◆ **PROBLEM TO WORK ON**
Restate word for word the lines that run from the one containing "its requirements." to the last line of the data, both ends included.

***

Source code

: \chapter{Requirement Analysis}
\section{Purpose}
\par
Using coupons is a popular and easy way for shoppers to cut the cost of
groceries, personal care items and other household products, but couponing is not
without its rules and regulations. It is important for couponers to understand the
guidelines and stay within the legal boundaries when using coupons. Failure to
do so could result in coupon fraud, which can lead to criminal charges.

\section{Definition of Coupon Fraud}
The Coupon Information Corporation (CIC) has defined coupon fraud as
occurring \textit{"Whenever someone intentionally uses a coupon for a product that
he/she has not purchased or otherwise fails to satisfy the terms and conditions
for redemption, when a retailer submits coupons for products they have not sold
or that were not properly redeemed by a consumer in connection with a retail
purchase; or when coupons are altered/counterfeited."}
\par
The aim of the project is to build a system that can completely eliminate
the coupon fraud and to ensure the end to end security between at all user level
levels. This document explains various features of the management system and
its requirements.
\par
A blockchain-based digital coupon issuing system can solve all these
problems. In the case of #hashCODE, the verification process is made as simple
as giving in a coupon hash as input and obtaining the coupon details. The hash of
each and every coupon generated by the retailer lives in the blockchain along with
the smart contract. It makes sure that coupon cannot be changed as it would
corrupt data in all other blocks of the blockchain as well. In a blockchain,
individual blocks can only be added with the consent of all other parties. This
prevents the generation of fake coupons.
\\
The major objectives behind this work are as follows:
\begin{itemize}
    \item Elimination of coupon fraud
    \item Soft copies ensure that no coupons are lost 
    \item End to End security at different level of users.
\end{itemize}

***

◆ **EXERCISE ANSWER**
its requirements.
\par
A blockchain-based digital coupon issuing system can solve all these
problems. In the case of #hashCODE, the verification process is made as simple
as giving in a coupon hash as input and obtaining the coupon details. The hash of
each and every coupon generated by the retailer lives in the blockchain along with
the smart contract. It makes sure that coupon cannot be changed as it would
corrupt data in all other blocks of the blockchain as well. In a blockchain,
individual blocks can only be added with the consent of all other parties. This
prevents the generation of fake coupons.
\\
The major objectives behind this work are as follows:
\begin{itemize}
    \item Elimination of coupon fraud
    \item Soft copies ensure that no coupons are lost 
    \item End to End security at different level of users.
\end{itemize}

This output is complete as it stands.